Kevin Kastning during a recording session.
As for the mood before and during the recording sessions, I suppose I would say
it’s relaxed and natural. Sandor and I have recorded four complete albums
together, and parts of two more. The feeling in the studio is highly energized;
yet very placid and calm. I think he and I both have about the exact same
artistic temperament and approach; no stress, no nervousness; we just allow the
music to speak through us. I know that may sound a little odd, but I don’t how
to explain it other than that. For me, the recording process is very natural.
It’s a part of the creative process which tends to be more concrete than others.
Strangely enough, as much as I find this process to be a natural one, after a
day in the recording studio, I am just so wiped out that I can barely speak. The
albums I’ve done with Sandor were each recorded in just one day; while that’s a
pretty fast recording pace, it can leave you rather drained at the end of that
long day!
A.S. The musical language from
Scalar Fields to the new album,
Parabola,
through (via) Resonance and
Parallel Crossings, is constantly evolving. Do you
think to bring this moving language versus forms of electronic or maybe
microtonal music, for example, using the computer to modulate the sounds during
the performance or tuning the guitars with strange temperaments?

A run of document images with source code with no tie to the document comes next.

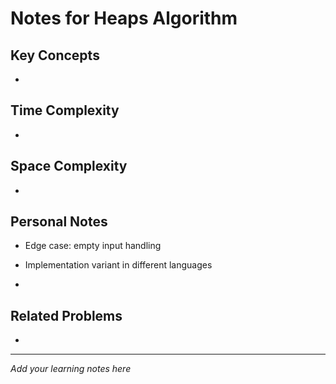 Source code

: # Notes for Heaps Algorithm

## Key Concepts

- 

## Time Complexity

- 

## Space Complexity

- 

## Personal Notes

- Edge case: empty input handling

- Implementation variant in different languages

- 

## Related Problems

- 

---

*Add your learning notes here*
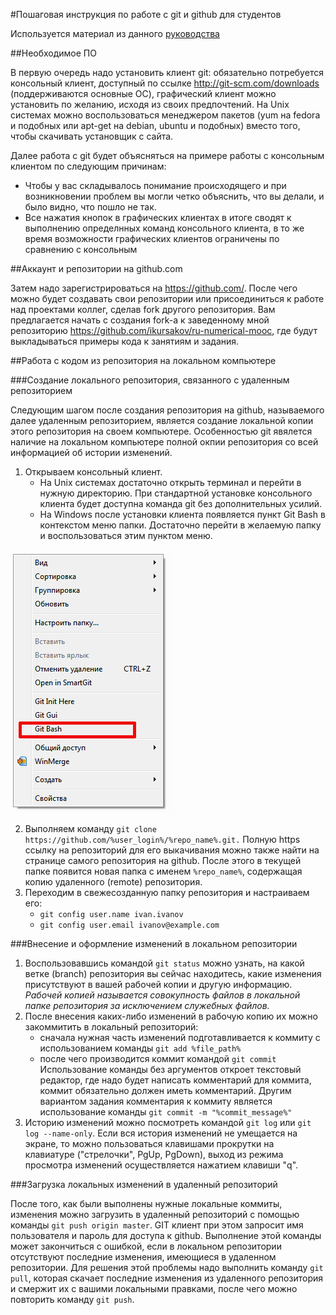 #Пошаговая инструкция по работе с git и github для студентов

Используется материал из данного [руководства](https://github.com/andreiled/mipt-cs-4sem)

##Необходимое ПО

В первую очередь надо установить клиент git: обязательно потребуется консольный клиент, доступный по ссылке http://git-scm.com/downloads (поддерживаются основные ОС), графический клиент можно установить по желанию, исходя из своих предпочтений. На Unix системах можно воспользоваться менеджером пакетов (yum на fedora и подобных или apt-get на debian, ubuntu и подобных) вместо того, чтобы скачивать установщик с сайта.

Далее работа с git будет объясняться на примере работы с консольным клиентом по следующим причинам:

* Чтобы у вас складывалось понимание происходящего и при возникновении проблем вы могли четко объяснить, что вы делали, и было видно, что пошло не так.
* Все нажатия кнопок в графических клиентах в итоге сводят к выполнению определнных команд консольного клиента, в то же время возможности графических клиентов ограничены по сравнению с консольным

##Аккаунт и репозитории на github.com

Затем надо зарегистрироваться на https://github.com/. После чего можно будет создавать свои репозитории или присоединиться к работе над проектами коллег, сделав fork другого репозитория. Вам предлагается начать с создания fork-а к заведенному мной репозиторию https://github.com/ikursakov/ru-numerical-mooc, где будут выкладываться примеры кода к занятиям и задания. 

##Работа с кодом из репозитория на локальном компьютере

###Создание локального репозитория, связанного с удаленным репозиторием

Следующим шагом после создания репозитория на github, называемого далее удаленным репозиторием, является создание локальной копии этого репозитория на своем компьютере. Особенностью git явялется наличие на локальном компьютере полной окпии репозитория со всей информацией об истории изменений.

1. Открываем консольный клиент.
    * На Unix системах достаточно открыть терминал и перейти в нужную директорию. При стандартной установке консольного клиента будет доступна команда git без дополнительных усилий.
    * На Windows после установки клиента появляется пункт Git Bash в контекстом меню папки. Достаточно перейти в желаемую папку и воспользоваться этим пунктом меню.

![git_menu](./images/git_menu.png)	

2. Выполняем команду `git clone https://github.com/%user_login%/%repo_name%.git.` Полную https ссылку на репозиторий для его выкачивания можно также найти на странице самого репозитория на github. После этого в текущей папке появится новая папка с именем `%repo_name%`, содержащая копию удаленного (remote) репозитория.
3. Переходим в свежесозданную папку репозитория и настраиваем его:
    * `git config user.name ivan.ivanov`
    * `git config user.email ivanov@example.com`

###Внесение и оформление изменений в локальном репозитории

1. Воспользовавшись командой `git status` можно узнать, на какой ветке (branch) репозитория вы сейчас находитесь, какие изменения присутствуют в вашей рабочей копии и другую информацию.
*Рабочей копией называется совокупность файлов в локальной папке репозитория за исключением служебных файлов.*
2. После внесения каких-либо изменений в рабочую копию их можно закоммитить в локальный репозиторий:
    * сначала нужная часть изменений подготавливается к коммиту с использованием команды `git add %file_path%`
    * после чего производится коммит командой `git commit`
Использование команды без аргументов откроет текстовый редактор, где надо будет написать комментарий для коммита, коммит обязательно должен иметь комментарий. Другим вариантом задания комментария к коммиту является использование команды `git commit -m "%commit_message%"`
3. Историю изменений можно посмотреть командой `git log` или `git log --name-only`. Если вся история изменений не умещается на экране, то можно пользоваться клавишами прокрутки на клавиатуре ("стрелочки", PgUp, PgDown), выход из режима просмотра изменений осуществляется нажатием клавиши "q".

###Загрузка локальных изменений в удаленный репозиторий

После того, как были выполнены нужные локальные коммиты, изменения можно загрузить в удаленный репозиторий с помощью команды `git push origin master`. GIT клиент при этом запросит имя пользователя и пароль для доступа к github.
Выполнение этой команды может закончиться с ошибкой, если в локальном репозитории отсутствуют последние изменения, имеющиеся в удаленном репозитории. Для решения этой проблемы надо выполнить команду `git pull`, которая скачает последние изменения из удаленного репозитория и смержит их с вашими локальными правками, после чего можно повторить команду `git push`. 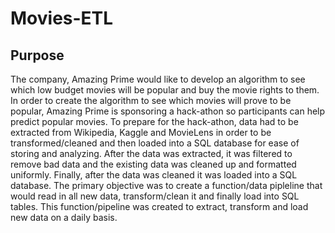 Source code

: # Movies-ETL
## Purpose
The company, Amazing Prime would like to develop an algorithm to see which low budget movies will be popular and buy the movie rights to them. In order to create the algorithm to see which movies will prove to be popular, Amazing Prime is sponsoring a hack-athon so participants can help predict popular movies. To prepare for the hack-athon, data had to be extracted from Wikipedia, Kaggle and MovieLens in order to be transformed/cleaned and then loaded into a SQL database for ease of storing and analyzing. After the data was extracted, it was filtered to remove bad data and the existing data was cleaned up and formatted uniformly. Finally, after the data was cleaned it was loaded into a SQL database. The primary objective was to create a function/data pipleline  that would read in all new data, transform/clean it and finally load into SQL tables. This function/pipeline was created to extract, transform and load new data on a daily basis. 
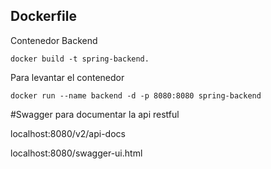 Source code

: 
## Dockerfile 

Contenedor Backend

`docker build -t spring-backend.`

Para levantar el contenedor

`docker run --name backend -d -p 8080:8080 spring-backend`

#Swagger para documentar la api restful

localhost:8080/v2/api-docs

localhost:8080/swagger-ui.html


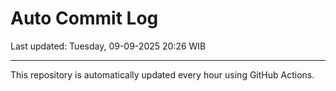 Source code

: # Auto Commit Log

Last updated: Tuesday, 09-09-2025 20:26 WIB

---

This repository is automatically updated every hour using GitHub Actions.
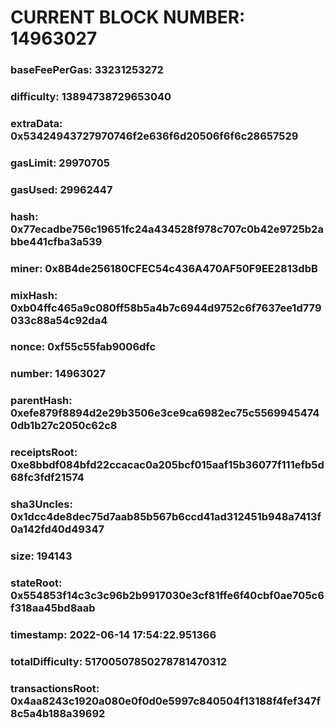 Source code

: # CURRENT BLOCK NUMBER: 14963027

### baseFeePerGas: 33231253272
### difficulty: 13894738729653040
### extraData: 0x53424943727970746f2e636f6d20506f6f6c28657529
### gasLimit: 29970705
### gasUsed: 29962447
### hash: 0x77ecadbe756c19651fc24a434528f978c707c0b42e9725b2abbe441cfba3a539
### miner: 0x8B4de256180CFEC54c436A470AF50F9EE2813dbB
### mixHash: 0xb04ffc465a9c080ff58b5a4b7c6944d9752c6f7637ee1d779033c88a54c92da4
### nonce: 0xf55c55fab9006dfc
### number: 14963027
### parentHash: 0xefe879f8894d2e29b3506e3ce9ca6982ec75c55699454740db1b27c2050c62c8
### receiptsRoot: 0xe8bbdf084bfd22ccacac0a205bcf015aaf15b36077f111efb5d68fc3fdf21574
### sha3Uncles: 0x1dcc4de8dec75d7aab85b567b6ccd41ad312451b948a7413f0a142fd40d49347
### size: 194143
### stateRoot: 0x554853f14c3c3c96b2b9917030e3cf81ffe6f40cbf0ae705c6f318aa45bd8aab
### timestamp: 2022-06-14 17:54:22.951366
### totalDifficulty: 51700507850278781470312
### transactionsRoot: 0x4aa8243c1920a080e0f0d0e5997c840504f13188f4fef347f8c5a4b188a39692
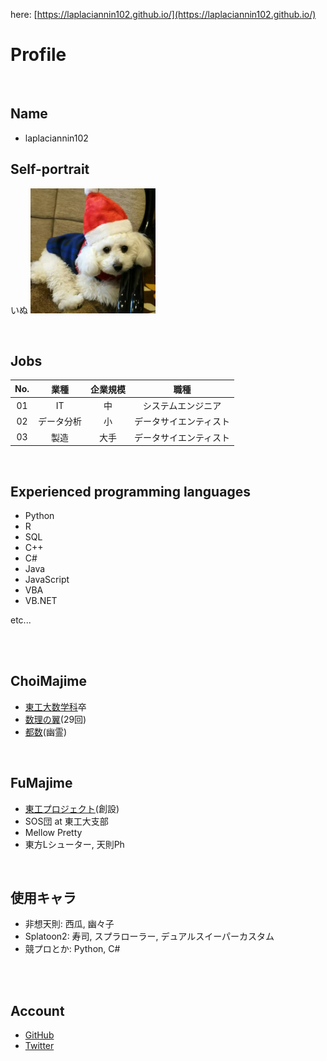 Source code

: here: [https://laplaciannin102.github.io/](https://laplaciannin102.github.io/)

# **Profile**

<br>

## **Name**
- laplaciannin102

## **Self-portrait**
いぬ
<img width="200" alt="ｲｯﾇ" src="./img/inu.png">

<br>

## **Jobs**

|No.    |業種       |企業規模   |職種                |
|:-:    |:-:        |:-:    |:-:                 |
|01     |IT         |中     |システムエンジニア    |
|02     |データ分析  |小     |データサイエンティスト|
|03     |製造       |大手   |データサイエンティスト|

<br>

## **Experienced programming languages**
- Python
- R
- SQL
- C++
- C#
- Java
- JavaScript
- VBA
- VB\.NET

etc...

<br>
<br>

## **ChoiMajime**
- [東工大数学科](https://educ.titech.ac.jp/math/)卒
- [数理の翼](https://www.npo-tsubasa.jp/)(29回)
- [都数](https://tosuu.web.fc2.com/)(幽霊)

<br>

## **FuMajime**
- [東工プロジェクト](https://twitter.com/toukouproject)(創設)
- SOS団 at 東工大支部
- Mellow Pretty
- 東方Lシューター, 天則Ph

<br>

## **使用キャラ**
- 非想天則: 西瓜, 幽々子
- Splatoon2: 寿司, スプラローラー, デュアルスイーパーカスタム
- 競プロとか: Python, C#

<br><br>

## **Account**
- [GitHub](https://github.com/laplaciannin102)
- [Twitter]()

<br>
<br>
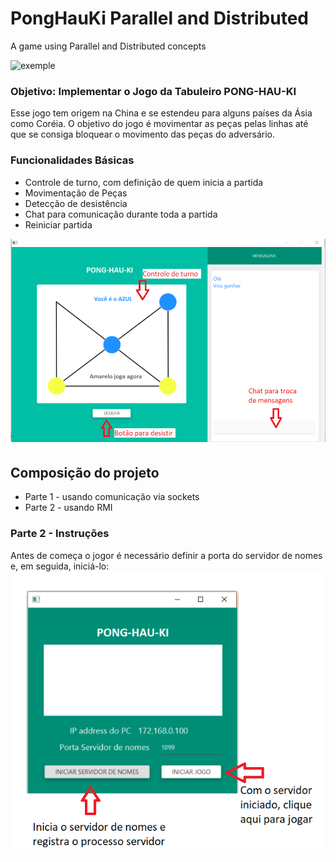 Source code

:# PongHauKi Parallel and Distributed
A game using Parallel and Distributed concepts

![exemple](https://j.gifs.com/RoAGNw.gif)

### Objetivo: Implementar o Jogo da Tabuleiro PONG-HAU-KI

Esse jogo tem origem na China e se estendeu para alguns países da Ásia como Coréia. O objetivo
do jogo é movimentar as peças pelas linhas até que se consiga bloquear o movimento das peças do
adversário.

### Funcionalidades Básicas

- Controle de turno, com definição de quem inicia a partida
- Movimentação de Peças
- Detecção de desistência
- Chat para comunicação durante toda a partida
- Reiniciar partida

![Screenshot](exemple.png)

## Composição do projeto
- Parte 1 - usando comunicação via sockets
- Parte 2 - usando RMI

### Parte 2 - Instruções 

Antes de começa o jogor é necessário definir a porta do servidor de nomes e, em seguida, iniciá-lo:  
![Screenshot](rmi.png) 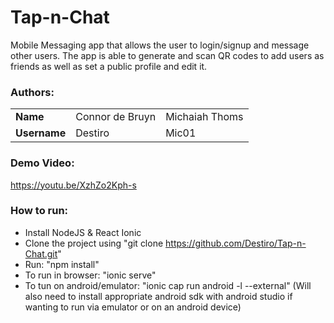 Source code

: # Tap-n-Chat
Mobile Messaging app that allows the user to login/signup and message other users. The app is able to generate and scan QR codes to add users as friends as well as set a public profile and edit it.


### Authors: 
| | | |
------------ | ------------- | ------------- | 
**Name** | Connor de Bruyn | Michaiah Thoms
**Username** | Destiro | Mic01

### Demo Video:
https://youtu.be/XzhZo2Kph-s

### How to run:

- Install NodeJS & React Ionic
- Clone the project using "git clone https://github.com/Destiro/Tap-n-Chat.git"
- Run: "npm install"
- To run in browser: "ionic serve"
- To tun on android/emulator: "ionic cap run android -l --external"
(Will also need to install appropriate android sdk with android studio if wanting to run via emulator or on an android device)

K.K. I’ve never been very interested in electronic music, though I have
listened to it; I find much of John Cage’s work interesting. Real acoustic
instruments speak to me very directly and entirely spiritually; I think we will
never fully explore their capabilities. Microtonal music I do find interesting;
for example, Ezra Sims and the quarter-tone work of Charles Ives especially. The
various tunings I’ve created are like extra paint colors on an artist’s palette;
they’re not a an end unto themselves, but a means to an end. I think my (for
lack of a better term) research into scordatura has been one catalyst for growth
and forward momentum, though not the only one. Since you mentioned the three
released albums I’ve done with Sandor, I’ll answer based on those. I’m not
interested in repeating something I’ve already done; each new composition or new
album will always be different from what preceded it. Not as a prerequisite
exactly, but as far as I can tell, this is just part of my artistic process. At
any given moment, I’m working on two or three new albums in the studio, and
usually around 10 or so new non-guitar compositions; pieces for string quartet,
for example. There is a new album with Siegfried which is complete; it will be
released later this year or early next year. It’s very different than anything
we’ve done; yet it’s still us, and in my opinion, it’s the finest and most
evolved work he and I have done together. And I’m working on a solo album using
my various guitar voices; specifically the DKK-12 and the alto together, and
also an album of medieval works. With so many new pieces to complete, and so
many new ones beginning all the time as others finish, there’s just no time to
repeat something I’ve already done. So I think that what you’re describing as
hearing the music constantly evolving is maybe just a part of this
forward-moving process or momentum. I know Sandor feels the same. I think this
is not something unique to he and I; I suspect this is a normal developmental
element of a healthy artistic trajectory.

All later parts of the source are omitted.